The Dharma Bums - Jack Kerouac [2]
If his discerning readers were few, Kerouac didn’t lack for groupies, and they terrified him too. “You’re twenty-one and I’m twenty-nine,” one avid fan told Kerouac’s girlfriend, the writer Joyce Johnson, pushing her aside at a party. “I have to fuck him now.” Perfect strangers felt free to pound on his door. He had finally “popped” into view, Kerouac lamented, only “to be slashed down” by critics and torn apart “limb from limb” by his uncomprehending followers. And by his own reckoning a problem drinker since his late teens, by 1957 Kerouac had burnt his way through several lifetimes. Norman Mailer, an uneasy rival, liked him when they met, but marked his air of fatigue, an exhaustion not surprising, Mailer said, in a pioneer, “the first figure for a new generation,” who had traveled in realms where “the adrenaline devours the blood.” A critic’s darling himself, Mailer was too astute to miss the obvious contrast between them: Kerouac had spent the better part of a decade hitchhiking and jumping freights across America and Mexico, “out there living it,” while he stayed home, “an intellectual, writing about it.”

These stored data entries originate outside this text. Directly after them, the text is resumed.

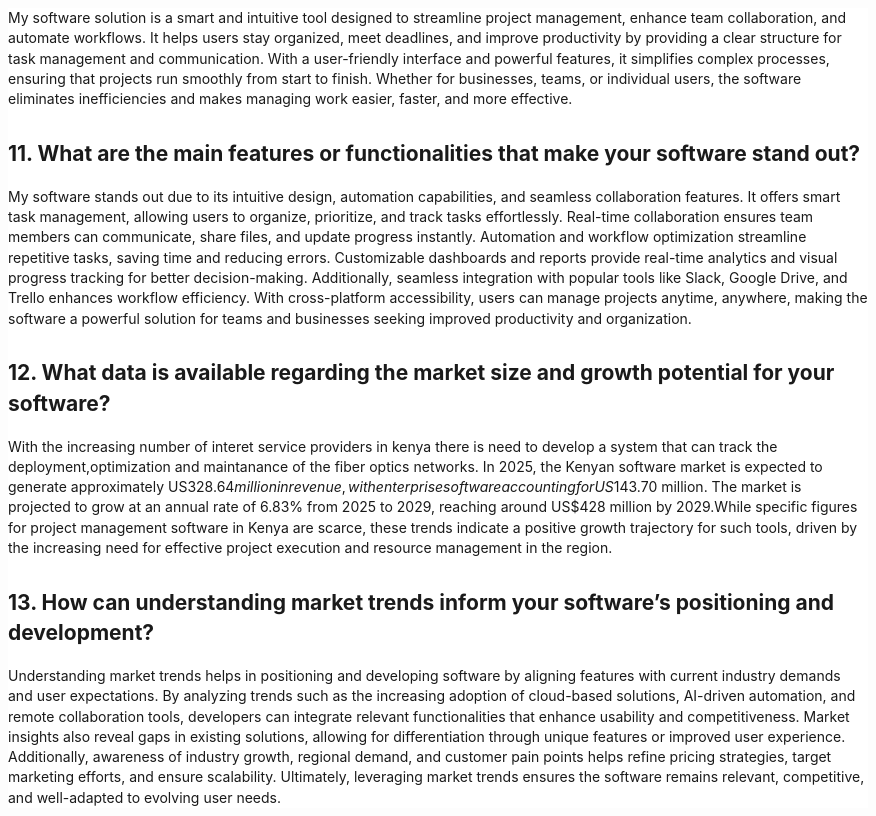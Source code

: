 My software solution is a smart and intuitive tool designed to streamline project management, enhance team collaboration, and automate workflows. It helps users stay organized, meet deadlines, and improve productivity by providing a clear structure for task management and communication. With a user-friendly interface and powerful features, it simplifies complex processes, ensuring that projects run smoothly from start to finish. Whether for businesses, teams, or individual users, the software eliminates inefficiencies and makes managing work easier, faster, and more effective.
## 11. What are the main features or functionalities that make your software stand out?
My software stands out due to its intuitive design, automation capabilities, and seamless collaboration features. It offers smart task management, allowing users to organize, prioritize, and track tasks effortlessly. Real-time collaboration ensures team members can communicate, share files, and update progress instantly. Automation and workflow optimization streamline repetitive tasks, saving time and reducing errors. Customizable dashboards and reports provide real-time analytics and visual progress tracking for better decision-making. Additionally, seamless integration with popular tools like Slack, Google Drive, and Trello enhances workflow efficiency. With cross-platform accessibility, users can manage projects anytime, anywhere, making the software a powerful solution for teams and businesses seeking improved productivity and organization.
## 12. What data is available regarding the market size and growth potential for your software?
With the increasing number of interet service providers in kenya  there is need to develop a system that can track the deployment,optimization and maintanance of the fiber optics networks. In 2025, the Kenyan software market is expected to generate approximately US$328.64 million in revenue, with enterprise software accounting for US$143.70 million. The market is projected to grow at an annual rate of 6.83% from 2025 to 2029, reaching around US$428 million by 2029.While specific figures for project management software in Kenya are scarce, these trends indicate a positive growth trajectory for such tools, driven by the increasing need for effective project execution and resource management in the region.
## 13. How can understanding market trends inform your software’s positioning and development?
Understanding market trends helps in positioning and developing software by aligning features with current industry demands and user expectations. By analyzing trends such as the increasing adoption of cloud-based solutions, AI-driven automation, and remote collaboration tools, developers can integrate relevant functionalities that enhance usability and competitiveness. Market insights also reveal gaps in existing solutions, allowing for differentiation through unique features or improved user experience. Additionally, awareness of industry growth, regional demand, and customer pain points helps refine pricing strategies, target marketing efforts, and ensure scalability. Ultimately, leveraging market trends ensures the software remains relevant, competitive, and well-adapted to evolving user needs.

Kerouac’s creative outpouring continued between 1955 and 1957, the years of his closest friendship with Snyder, but The Dharma Bums, written in late 1957 and published the following fall, had no successor for four years. Big Sur (1962), set like The Dharma Bums in northern California, a gorgeously written tale of despair, was Kerouac’s last masterpiece, though not his last book, before his hideous, bitter death of alcoholism in Florida on October 21, 1969. By then, most of his work was out of print. Critical contempt, compounded by Kerouac’s naïveté, had translated into consistently poor returns. Mailer got $35,000 for the paperback rights to The Naked and the Dead (1948), James Jones $100,000 for From Here to Eternity (1951), but Kerouac received only $1,000 for the rights to On the Road, a bestseller in hardback. Kerouac’s two Hollywood sales (for On the Road and The Subterraneans) were no better. In the mid-1960s, he calculated his income at $65 a week.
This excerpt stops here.